The government argues that the changes will stop families from claiming hundreds of thousands of pounds for large properties in expensive areas at the expense of the taxpayer and that landlords will be forced to lower rents.

The reality is that greedy rip-off landlords, who are the real beneficiaries of housing benefit, will not lower rents. In fact, 37% of landlords in London have said they are more likely to evict tenants or not renew tenancy agreements, three times higher than the 11% that said they would consider lowering rents.

The reality is that over the last year there has been a 61% rise in the number of households with children living in bed-and-breakfast accommodation and homelessness has seen increases of 14% nationally and 36% in London, with children increasingly at risk.

We refuse to accept the government’s scaremongering attacks on so-called benefit scroungers to justify the return of Dickensian poverty stricken conditions.

While the real scroungers – the tax-avoiding super-rich – splash out on the luxury services on offer around the Olympic games (for between £295 and £4,500 per person you can get a champagne reception and four course dinner with your Olympic ticket) Youth Fight for Jobs will be organising to show workers and young people that, in the seventh richest country in the world, we can, and should, be afforded the right to a decent home and a decent future.

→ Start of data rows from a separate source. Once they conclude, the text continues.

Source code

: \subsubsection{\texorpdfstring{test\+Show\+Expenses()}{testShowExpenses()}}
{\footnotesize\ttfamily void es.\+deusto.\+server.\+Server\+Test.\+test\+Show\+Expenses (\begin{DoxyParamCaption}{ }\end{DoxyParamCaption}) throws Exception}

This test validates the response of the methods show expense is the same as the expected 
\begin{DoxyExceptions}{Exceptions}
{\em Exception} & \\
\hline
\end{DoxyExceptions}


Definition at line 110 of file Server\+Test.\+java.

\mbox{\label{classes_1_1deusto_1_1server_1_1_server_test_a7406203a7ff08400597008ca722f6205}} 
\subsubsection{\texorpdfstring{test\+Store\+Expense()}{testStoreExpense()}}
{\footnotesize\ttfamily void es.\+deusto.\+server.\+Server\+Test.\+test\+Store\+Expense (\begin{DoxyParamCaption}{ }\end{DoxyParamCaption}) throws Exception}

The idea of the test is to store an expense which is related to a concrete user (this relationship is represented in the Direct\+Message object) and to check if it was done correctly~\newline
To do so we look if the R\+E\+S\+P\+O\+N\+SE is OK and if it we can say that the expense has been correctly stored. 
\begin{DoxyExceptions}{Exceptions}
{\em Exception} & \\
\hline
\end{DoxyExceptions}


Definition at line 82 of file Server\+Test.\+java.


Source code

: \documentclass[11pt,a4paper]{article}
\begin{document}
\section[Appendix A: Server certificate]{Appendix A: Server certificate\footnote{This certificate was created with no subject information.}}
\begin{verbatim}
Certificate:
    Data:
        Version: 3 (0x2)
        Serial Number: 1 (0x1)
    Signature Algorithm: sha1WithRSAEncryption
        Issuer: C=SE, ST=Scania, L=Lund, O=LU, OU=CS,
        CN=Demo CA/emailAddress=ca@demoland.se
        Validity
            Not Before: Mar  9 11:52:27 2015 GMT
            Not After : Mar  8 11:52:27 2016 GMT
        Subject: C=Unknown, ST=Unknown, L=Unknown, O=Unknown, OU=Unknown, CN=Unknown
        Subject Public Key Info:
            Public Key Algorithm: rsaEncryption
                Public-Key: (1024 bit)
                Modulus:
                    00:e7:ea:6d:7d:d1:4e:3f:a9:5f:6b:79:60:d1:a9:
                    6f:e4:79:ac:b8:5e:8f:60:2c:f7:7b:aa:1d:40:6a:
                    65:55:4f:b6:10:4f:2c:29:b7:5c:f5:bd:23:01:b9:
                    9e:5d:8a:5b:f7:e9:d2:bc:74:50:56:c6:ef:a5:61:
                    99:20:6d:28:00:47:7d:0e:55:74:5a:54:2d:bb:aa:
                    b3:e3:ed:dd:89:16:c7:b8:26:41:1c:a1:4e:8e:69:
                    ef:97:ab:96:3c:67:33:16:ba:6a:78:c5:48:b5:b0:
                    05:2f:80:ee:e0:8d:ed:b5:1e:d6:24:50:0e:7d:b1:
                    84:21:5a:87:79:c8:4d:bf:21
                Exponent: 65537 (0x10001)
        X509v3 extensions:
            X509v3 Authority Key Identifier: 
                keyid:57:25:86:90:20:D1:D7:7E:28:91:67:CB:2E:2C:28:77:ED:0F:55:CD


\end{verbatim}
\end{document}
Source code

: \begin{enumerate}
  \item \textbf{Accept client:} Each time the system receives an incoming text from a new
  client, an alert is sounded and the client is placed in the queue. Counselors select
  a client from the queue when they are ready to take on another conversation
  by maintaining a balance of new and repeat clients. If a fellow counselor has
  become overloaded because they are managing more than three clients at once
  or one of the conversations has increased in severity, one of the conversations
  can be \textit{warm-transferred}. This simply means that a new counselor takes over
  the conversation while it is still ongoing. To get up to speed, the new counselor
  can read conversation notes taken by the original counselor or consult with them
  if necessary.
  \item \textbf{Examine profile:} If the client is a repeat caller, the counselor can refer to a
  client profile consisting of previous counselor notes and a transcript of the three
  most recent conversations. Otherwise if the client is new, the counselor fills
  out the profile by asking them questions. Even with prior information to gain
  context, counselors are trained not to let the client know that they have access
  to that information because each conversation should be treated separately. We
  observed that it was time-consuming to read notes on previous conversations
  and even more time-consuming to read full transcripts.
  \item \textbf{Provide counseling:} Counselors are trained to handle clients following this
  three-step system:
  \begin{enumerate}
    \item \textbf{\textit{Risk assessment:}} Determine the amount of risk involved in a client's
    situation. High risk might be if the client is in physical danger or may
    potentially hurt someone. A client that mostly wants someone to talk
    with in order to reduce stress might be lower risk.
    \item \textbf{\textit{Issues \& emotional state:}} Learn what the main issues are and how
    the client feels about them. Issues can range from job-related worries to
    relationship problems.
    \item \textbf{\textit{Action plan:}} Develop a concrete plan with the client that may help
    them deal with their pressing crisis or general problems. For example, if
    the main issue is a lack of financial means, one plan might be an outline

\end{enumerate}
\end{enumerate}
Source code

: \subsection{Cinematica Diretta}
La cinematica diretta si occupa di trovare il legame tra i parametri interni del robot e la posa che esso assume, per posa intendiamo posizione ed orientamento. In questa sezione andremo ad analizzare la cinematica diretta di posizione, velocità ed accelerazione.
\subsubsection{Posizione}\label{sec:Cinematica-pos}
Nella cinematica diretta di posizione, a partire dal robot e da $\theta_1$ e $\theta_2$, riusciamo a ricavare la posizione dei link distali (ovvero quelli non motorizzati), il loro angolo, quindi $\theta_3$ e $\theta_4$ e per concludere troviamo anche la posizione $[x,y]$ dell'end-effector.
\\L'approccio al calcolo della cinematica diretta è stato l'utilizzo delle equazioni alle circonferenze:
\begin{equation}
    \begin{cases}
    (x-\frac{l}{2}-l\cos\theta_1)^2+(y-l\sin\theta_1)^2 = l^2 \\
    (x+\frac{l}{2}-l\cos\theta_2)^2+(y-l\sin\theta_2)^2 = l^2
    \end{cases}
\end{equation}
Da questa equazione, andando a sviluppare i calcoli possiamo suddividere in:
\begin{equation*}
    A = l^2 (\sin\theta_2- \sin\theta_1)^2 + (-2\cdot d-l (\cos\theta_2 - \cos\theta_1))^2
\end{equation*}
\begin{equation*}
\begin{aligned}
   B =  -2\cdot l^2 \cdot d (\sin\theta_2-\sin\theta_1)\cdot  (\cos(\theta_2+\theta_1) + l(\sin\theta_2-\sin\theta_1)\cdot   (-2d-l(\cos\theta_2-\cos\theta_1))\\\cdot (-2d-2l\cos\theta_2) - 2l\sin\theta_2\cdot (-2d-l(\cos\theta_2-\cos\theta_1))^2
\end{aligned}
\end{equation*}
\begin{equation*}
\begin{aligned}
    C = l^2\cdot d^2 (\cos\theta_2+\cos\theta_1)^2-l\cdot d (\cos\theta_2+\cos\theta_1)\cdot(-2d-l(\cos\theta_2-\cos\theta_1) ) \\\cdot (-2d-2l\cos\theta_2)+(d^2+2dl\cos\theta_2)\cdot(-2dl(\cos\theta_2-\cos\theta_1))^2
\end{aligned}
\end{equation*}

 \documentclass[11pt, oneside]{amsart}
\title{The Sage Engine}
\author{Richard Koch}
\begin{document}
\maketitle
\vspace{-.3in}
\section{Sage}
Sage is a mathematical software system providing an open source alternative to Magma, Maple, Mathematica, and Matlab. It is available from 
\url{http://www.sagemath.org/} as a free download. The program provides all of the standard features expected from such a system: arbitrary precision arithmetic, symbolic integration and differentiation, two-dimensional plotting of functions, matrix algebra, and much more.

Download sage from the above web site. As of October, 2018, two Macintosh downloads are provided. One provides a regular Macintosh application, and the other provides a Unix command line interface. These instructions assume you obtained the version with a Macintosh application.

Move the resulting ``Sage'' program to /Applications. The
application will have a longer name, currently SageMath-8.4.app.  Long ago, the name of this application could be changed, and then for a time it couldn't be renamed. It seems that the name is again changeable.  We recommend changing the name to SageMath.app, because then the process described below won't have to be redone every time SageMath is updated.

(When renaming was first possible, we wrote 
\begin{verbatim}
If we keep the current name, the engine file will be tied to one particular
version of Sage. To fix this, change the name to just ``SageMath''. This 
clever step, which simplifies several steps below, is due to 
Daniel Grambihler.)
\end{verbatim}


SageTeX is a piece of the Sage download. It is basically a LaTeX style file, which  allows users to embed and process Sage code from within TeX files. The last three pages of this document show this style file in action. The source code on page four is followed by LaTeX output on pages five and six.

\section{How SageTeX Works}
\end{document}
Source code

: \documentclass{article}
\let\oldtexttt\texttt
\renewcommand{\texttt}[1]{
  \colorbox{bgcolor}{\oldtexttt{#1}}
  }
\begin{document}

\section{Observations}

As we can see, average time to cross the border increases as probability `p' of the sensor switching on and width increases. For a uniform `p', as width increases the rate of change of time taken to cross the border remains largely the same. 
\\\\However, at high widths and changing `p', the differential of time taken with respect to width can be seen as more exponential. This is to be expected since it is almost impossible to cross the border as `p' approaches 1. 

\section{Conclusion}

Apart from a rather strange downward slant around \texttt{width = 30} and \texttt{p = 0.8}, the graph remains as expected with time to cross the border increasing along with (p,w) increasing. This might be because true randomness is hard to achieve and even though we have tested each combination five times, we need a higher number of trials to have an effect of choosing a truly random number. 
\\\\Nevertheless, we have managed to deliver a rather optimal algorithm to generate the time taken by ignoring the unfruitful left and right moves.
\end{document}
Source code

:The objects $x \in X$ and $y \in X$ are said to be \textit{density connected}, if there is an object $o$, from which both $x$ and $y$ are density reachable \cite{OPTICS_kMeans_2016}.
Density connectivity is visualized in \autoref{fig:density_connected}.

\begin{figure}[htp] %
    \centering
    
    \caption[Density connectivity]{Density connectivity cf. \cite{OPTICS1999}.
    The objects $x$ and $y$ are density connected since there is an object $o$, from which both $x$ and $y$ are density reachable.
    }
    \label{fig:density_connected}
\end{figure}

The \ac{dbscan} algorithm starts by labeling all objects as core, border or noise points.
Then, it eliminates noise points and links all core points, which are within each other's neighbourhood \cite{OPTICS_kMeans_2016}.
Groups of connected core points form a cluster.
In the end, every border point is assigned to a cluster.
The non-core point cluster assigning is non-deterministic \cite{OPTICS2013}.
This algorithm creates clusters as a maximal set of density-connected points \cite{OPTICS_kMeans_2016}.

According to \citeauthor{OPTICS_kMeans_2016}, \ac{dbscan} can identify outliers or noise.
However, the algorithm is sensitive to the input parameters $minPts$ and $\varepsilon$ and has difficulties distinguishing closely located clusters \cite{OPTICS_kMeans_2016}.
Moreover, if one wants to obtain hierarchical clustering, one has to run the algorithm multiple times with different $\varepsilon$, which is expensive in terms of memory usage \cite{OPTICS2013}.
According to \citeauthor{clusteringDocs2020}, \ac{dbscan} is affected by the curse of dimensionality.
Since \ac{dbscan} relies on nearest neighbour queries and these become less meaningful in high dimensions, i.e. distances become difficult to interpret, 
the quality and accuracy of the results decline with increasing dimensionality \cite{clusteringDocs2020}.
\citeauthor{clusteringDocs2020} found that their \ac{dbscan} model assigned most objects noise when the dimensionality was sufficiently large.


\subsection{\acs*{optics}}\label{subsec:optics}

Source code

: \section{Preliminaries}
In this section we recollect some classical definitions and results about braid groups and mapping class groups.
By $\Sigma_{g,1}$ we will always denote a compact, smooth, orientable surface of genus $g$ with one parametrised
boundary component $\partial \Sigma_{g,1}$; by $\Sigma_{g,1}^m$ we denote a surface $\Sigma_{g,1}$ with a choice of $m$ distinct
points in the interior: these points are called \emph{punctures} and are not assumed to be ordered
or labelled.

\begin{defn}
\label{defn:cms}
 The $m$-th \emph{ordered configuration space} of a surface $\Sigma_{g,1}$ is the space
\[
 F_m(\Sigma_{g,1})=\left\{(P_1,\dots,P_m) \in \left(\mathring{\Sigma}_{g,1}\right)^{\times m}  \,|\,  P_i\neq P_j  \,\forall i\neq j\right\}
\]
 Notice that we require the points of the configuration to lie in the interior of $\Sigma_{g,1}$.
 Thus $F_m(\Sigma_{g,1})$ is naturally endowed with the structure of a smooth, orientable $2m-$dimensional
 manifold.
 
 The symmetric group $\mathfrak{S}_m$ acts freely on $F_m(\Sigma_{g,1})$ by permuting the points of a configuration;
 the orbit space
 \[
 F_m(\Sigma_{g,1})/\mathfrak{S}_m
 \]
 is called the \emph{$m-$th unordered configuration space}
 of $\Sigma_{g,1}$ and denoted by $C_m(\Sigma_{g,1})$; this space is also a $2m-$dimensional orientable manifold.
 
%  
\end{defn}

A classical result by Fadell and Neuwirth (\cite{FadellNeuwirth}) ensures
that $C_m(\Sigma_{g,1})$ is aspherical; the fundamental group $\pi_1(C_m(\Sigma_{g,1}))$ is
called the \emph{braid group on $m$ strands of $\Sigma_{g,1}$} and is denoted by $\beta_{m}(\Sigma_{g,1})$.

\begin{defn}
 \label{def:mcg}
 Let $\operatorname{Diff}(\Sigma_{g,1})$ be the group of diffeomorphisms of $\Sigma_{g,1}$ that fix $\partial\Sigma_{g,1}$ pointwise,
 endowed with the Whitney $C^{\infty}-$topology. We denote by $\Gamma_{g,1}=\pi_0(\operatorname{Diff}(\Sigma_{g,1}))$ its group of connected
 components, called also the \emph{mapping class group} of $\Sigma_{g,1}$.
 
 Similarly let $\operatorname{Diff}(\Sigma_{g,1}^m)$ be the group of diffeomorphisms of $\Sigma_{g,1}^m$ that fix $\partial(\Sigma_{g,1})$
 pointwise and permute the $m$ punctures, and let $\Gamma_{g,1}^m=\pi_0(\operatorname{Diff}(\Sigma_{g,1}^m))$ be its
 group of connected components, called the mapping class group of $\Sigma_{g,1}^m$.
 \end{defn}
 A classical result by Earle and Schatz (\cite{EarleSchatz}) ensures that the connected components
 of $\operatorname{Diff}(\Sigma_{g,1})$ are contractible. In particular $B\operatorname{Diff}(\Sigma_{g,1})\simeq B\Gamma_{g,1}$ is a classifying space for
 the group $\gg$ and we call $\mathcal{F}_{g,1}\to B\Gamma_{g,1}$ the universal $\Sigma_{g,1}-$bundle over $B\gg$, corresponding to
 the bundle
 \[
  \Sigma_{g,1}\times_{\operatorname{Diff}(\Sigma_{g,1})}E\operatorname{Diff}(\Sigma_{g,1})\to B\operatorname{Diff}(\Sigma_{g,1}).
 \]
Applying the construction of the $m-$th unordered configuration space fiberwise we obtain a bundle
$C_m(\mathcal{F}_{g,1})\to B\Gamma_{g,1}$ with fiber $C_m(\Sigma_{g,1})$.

That is why young people and trade unionists from across the country will be sending teams to Hackney Marshes to compete in the Austerity Games on Monday 23 July – the week before the Olympics. We will be launching the Youth Fight for Jobs Manifesto: A Future for the 99%, which lays out the problems faced by young people in Britain today and a strategy of how to get organised and fight for a decent future.

We will be putting competitors through their paces with ten athletics events from the Race to the Bottom to the Deficit Discus and Property High Jump to highlight the plight of workers and young people, lost underneath these expensive and corporate Olympic Games.

To get involved in Youth Fight for Jobs or the Austerity Games email [email protected]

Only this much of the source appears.